Chin Kong Yee - Standing portrait of C.B.G (2001)

Chan Kok Hooi utilises thread to illustrate men's perverted gaze, leather backing a peculiar choice of background which dulls the carnal presentation. Saharuddin Supar's giant grater provides an amusing counterpoint to Hamidi Hadi's introspective 'Solat', while a lemon sky lights up Chong Kim Chiew's tonal exploration disguised as an ode to Munch. Grounded pumice cover Fauzulyusri's contribution, the singular drawing of a box surrounded by cave-like textures recalling his early Lembah Bujang works. Repeated layering and scraping of a porous rock invokes powerful emotions, as the time of viewing coincides with an unintentional association with a recently demolished archaeological site. Less significant but important nonetheless, documentation of the local visual arts are hopefully preserved via the efforts of MARS (Malaysian art Archive & Research Support), the receiving party of this event.

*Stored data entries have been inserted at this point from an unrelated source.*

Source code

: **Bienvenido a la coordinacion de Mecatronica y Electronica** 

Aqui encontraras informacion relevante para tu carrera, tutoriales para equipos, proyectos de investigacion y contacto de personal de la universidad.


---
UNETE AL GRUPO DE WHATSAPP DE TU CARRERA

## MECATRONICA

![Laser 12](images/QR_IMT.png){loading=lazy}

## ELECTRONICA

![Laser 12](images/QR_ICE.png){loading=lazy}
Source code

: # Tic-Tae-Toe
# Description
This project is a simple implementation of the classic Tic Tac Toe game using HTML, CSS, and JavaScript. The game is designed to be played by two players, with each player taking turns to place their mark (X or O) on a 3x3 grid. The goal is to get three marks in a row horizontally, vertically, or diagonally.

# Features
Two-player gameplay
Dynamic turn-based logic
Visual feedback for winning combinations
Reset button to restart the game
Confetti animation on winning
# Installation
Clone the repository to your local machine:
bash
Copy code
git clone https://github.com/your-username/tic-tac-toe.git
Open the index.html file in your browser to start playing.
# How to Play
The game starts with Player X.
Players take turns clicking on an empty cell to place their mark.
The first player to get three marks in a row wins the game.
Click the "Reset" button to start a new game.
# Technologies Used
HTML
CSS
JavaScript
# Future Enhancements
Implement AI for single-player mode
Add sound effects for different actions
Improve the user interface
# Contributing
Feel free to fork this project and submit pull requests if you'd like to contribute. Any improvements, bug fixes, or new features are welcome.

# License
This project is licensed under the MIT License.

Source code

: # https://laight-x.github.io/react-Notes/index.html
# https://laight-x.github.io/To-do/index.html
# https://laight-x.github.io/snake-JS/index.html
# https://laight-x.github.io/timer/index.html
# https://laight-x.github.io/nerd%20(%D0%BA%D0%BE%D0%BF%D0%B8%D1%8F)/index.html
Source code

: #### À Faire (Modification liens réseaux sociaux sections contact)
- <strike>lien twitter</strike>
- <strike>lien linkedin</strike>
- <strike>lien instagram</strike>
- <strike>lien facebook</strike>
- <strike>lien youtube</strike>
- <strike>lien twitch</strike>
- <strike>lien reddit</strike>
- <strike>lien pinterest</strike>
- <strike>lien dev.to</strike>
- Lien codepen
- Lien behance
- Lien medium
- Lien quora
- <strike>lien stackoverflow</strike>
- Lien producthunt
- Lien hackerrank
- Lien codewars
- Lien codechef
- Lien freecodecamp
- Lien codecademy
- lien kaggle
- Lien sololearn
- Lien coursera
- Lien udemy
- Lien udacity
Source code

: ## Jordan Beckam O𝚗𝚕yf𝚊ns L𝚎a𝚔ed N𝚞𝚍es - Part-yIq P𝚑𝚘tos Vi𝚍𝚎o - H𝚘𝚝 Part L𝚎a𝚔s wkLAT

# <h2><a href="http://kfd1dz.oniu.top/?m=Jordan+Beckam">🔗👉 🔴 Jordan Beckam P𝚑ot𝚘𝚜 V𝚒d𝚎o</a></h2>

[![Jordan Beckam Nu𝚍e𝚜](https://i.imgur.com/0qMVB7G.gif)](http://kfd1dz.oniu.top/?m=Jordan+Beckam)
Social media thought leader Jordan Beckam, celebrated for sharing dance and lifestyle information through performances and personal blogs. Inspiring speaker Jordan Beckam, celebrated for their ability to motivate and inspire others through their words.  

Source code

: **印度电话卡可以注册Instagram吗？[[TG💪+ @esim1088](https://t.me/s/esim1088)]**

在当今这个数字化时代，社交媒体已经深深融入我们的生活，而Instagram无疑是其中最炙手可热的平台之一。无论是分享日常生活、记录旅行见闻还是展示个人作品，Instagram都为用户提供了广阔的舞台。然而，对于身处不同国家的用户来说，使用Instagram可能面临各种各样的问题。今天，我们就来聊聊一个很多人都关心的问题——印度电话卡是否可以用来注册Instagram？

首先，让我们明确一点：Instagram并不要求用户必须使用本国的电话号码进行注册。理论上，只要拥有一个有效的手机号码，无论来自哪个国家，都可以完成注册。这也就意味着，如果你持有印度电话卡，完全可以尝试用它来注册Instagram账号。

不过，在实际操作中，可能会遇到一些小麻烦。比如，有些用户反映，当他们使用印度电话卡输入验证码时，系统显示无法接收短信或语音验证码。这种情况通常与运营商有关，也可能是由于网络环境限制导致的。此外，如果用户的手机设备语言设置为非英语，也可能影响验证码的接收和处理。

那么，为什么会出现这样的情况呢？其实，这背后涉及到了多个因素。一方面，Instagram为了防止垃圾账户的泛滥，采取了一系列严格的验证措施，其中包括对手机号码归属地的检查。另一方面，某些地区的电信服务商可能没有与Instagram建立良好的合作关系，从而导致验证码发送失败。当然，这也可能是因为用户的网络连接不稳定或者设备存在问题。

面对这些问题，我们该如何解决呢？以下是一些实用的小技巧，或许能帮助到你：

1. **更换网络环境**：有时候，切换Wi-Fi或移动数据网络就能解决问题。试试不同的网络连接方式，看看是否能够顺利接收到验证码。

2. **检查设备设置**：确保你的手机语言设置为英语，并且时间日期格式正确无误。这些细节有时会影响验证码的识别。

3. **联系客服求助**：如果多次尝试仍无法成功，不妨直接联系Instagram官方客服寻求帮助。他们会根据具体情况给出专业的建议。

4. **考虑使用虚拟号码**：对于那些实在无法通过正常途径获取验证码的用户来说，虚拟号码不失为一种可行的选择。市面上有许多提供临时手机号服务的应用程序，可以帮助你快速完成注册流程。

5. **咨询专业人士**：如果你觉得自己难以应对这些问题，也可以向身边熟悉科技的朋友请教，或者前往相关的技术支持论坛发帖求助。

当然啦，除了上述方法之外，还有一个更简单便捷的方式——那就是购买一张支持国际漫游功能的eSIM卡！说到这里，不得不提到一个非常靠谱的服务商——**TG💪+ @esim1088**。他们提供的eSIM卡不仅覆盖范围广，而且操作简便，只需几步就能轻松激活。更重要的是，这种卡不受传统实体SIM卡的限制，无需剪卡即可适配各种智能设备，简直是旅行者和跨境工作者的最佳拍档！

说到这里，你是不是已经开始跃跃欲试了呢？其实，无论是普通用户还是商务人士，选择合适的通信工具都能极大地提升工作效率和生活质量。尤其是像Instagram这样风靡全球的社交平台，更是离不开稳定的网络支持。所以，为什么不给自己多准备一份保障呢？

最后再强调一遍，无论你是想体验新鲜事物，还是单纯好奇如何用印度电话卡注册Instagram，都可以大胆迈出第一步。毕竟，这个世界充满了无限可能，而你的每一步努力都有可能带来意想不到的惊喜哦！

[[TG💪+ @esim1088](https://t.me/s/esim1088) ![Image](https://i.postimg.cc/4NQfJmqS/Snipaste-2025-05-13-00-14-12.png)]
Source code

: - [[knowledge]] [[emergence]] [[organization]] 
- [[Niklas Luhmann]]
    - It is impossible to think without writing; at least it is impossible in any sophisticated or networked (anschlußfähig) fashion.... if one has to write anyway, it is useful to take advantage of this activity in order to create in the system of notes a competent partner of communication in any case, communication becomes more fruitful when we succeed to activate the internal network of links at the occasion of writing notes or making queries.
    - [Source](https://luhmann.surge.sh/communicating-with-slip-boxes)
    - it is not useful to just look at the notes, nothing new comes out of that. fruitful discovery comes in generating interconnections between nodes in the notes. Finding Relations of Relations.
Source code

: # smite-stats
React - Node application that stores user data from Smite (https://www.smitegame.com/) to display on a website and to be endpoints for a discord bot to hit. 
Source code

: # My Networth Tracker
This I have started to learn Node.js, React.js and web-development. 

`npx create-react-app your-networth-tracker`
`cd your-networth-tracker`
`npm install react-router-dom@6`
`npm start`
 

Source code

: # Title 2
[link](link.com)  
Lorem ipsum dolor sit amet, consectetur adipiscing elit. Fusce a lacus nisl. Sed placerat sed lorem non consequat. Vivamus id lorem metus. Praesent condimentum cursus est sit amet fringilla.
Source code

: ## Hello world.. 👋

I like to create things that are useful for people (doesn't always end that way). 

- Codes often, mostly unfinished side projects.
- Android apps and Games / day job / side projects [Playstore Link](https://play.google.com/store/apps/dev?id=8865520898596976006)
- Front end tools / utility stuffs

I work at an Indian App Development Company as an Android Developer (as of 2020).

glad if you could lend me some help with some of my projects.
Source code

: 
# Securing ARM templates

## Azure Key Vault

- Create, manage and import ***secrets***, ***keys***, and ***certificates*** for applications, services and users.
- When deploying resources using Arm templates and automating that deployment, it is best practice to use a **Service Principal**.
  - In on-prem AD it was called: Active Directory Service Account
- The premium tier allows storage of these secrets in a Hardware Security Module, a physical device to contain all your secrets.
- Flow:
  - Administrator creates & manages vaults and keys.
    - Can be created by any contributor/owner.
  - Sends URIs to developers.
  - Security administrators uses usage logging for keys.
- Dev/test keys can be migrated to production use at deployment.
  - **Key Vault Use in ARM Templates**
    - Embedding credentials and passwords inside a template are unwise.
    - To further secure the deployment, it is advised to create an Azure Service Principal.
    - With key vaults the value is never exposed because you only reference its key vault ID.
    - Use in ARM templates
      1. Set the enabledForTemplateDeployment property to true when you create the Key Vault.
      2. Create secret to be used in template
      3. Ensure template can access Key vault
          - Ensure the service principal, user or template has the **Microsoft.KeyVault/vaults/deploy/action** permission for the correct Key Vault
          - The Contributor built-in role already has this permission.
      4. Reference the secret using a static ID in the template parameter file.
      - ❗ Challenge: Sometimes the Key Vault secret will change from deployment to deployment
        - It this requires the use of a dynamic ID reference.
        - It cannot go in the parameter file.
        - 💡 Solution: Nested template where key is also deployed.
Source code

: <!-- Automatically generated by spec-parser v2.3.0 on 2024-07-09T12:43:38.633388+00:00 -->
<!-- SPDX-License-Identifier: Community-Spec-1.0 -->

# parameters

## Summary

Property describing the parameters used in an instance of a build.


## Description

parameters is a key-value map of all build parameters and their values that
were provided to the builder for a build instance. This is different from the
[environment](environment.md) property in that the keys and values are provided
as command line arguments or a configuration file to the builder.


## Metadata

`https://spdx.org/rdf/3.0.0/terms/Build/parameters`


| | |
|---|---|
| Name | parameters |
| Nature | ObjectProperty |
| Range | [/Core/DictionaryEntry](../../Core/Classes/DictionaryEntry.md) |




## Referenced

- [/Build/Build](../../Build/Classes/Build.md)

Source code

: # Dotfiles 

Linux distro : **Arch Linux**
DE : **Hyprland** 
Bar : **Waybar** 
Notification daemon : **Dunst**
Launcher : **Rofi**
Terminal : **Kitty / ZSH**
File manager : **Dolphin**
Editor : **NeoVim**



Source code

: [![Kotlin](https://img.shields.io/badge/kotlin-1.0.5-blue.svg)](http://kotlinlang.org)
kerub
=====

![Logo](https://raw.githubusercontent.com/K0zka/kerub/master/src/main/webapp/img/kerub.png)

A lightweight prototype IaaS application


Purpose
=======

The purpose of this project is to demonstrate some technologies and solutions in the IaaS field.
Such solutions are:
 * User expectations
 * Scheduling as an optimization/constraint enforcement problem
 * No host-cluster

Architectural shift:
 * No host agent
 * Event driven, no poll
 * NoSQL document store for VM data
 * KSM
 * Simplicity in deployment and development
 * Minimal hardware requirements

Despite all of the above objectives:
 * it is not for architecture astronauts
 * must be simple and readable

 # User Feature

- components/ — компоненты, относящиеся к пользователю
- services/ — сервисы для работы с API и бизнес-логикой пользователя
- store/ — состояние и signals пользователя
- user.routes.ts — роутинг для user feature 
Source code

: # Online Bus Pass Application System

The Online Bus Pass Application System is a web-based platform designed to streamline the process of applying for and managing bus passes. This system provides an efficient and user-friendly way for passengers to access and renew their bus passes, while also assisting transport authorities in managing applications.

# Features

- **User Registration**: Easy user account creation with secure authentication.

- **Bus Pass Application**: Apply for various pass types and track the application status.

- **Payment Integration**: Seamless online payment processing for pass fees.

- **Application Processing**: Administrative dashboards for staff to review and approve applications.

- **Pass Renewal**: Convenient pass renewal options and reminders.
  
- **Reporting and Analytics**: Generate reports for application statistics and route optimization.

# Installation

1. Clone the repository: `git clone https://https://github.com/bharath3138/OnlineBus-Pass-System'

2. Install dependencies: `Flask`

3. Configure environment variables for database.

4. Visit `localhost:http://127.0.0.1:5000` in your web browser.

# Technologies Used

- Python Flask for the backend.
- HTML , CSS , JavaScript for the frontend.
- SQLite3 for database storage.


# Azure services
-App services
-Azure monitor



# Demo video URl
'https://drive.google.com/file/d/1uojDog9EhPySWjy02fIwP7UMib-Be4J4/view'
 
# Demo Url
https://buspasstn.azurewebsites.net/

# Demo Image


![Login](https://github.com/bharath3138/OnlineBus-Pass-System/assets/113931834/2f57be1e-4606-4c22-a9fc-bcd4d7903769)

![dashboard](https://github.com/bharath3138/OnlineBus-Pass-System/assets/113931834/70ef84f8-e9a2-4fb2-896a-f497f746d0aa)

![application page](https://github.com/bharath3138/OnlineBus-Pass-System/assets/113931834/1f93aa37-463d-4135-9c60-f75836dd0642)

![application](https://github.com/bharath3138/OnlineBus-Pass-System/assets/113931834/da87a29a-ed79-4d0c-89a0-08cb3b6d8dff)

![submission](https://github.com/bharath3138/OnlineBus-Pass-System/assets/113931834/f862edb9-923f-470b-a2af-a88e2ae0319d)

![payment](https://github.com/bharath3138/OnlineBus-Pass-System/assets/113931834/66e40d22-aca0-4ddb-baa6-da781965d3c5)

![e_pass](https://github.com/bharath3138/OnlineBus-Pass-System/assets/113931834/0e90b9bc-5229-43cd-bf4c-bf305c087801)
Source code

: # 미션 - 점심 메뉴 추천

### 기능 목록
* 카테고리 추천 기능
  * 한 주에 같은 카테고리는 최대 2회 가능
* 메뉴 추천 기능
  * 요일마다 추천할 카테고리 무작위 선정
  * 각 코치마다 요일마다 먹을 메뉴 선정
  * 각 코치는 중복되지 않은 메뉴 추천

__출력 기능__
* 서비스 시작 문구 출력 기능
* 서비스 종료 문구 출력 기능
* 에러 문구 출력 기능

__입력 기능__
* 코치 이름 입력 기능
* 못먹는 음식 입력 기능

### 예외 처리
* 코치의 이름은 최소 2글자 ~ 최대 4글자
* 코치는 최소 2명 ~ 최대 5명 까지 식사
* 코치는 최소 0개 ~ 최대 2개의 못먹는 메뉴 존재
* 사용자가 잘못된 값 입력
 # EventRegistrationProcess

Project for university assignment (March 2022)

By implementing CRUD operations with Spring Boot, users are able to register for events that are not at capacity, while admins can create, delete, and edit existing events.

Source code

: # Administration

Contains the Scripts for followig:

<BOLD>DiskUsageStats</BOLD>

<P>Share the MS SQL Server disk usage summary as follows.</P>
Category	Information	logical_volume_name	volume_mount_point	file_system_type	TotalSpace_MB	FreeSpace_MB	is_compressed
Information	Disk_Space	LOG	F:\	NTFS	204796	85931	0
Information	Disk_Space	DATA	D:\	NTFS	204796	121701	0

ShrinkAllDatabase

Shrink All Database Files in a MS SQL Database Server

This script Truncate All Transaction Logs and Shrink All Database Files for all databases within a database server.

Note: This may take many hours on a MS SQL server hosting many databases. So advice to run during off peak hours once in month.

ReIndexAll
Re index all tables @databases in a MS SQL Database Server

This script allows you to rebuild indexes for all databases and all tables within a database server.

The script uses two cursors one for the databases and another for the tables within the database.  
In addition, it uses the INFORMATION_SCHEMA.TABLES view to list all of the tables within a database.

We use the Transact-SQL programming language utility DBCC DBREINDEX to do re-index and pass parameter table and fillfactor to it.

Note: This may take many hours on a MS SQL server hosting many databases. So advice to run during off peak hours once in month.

Fauzulyusri - Sekotak (2013)

09 December 2013

New Waves, Korea @ Taksu

Korean contemporary art reveals a sensibility seemingly informed by a colonial history of foreign occupations. Its aesthetic congruence amalgamates a Chinese emphasis on illustrated forms, clean lines & natural textures from the Japanese, with an American brand of flamboyance. Harbouring a desire to see Korean art up close since viewing pictures of Shin Meekyoung's beautiful soap vases, it is a joy to appreciate works from Taksu Singapore's "New Waves, Korea" exhibition at the Jalan Pawang gallery. Hong Sungchul's prints of human hands on elastic strings prove remarkable, its 3-dimensional spectacle projecting a fresh originality, that disrupts modern society's familiarity with flat digital images.

Hong Sungchul - String Hands 0247 (2013)

Hard-edged immediately comes to mind while viewing this collection, a description especially applicable to Yoo Bongsang and Kim Kunju, whose precise and polished constructs depict an artificial finish not seen in Malaysian art. A unique medium masks the decorativeness of the former, where depth is literally hammered onto a flat surface. The latter shows wonderful diversity - 'Myth' attracts with deceptively natural and white forms; 'Love II' juxtaposes colourful lines of polyurethane paint, its cut-out pot shape holding the viewer's gaze. Even Oh Sangtaek's flowing dresses display a strong intent despite its banal subjects, leaving one to ponder the large cultural gap between two countries often cited for economic comparisons.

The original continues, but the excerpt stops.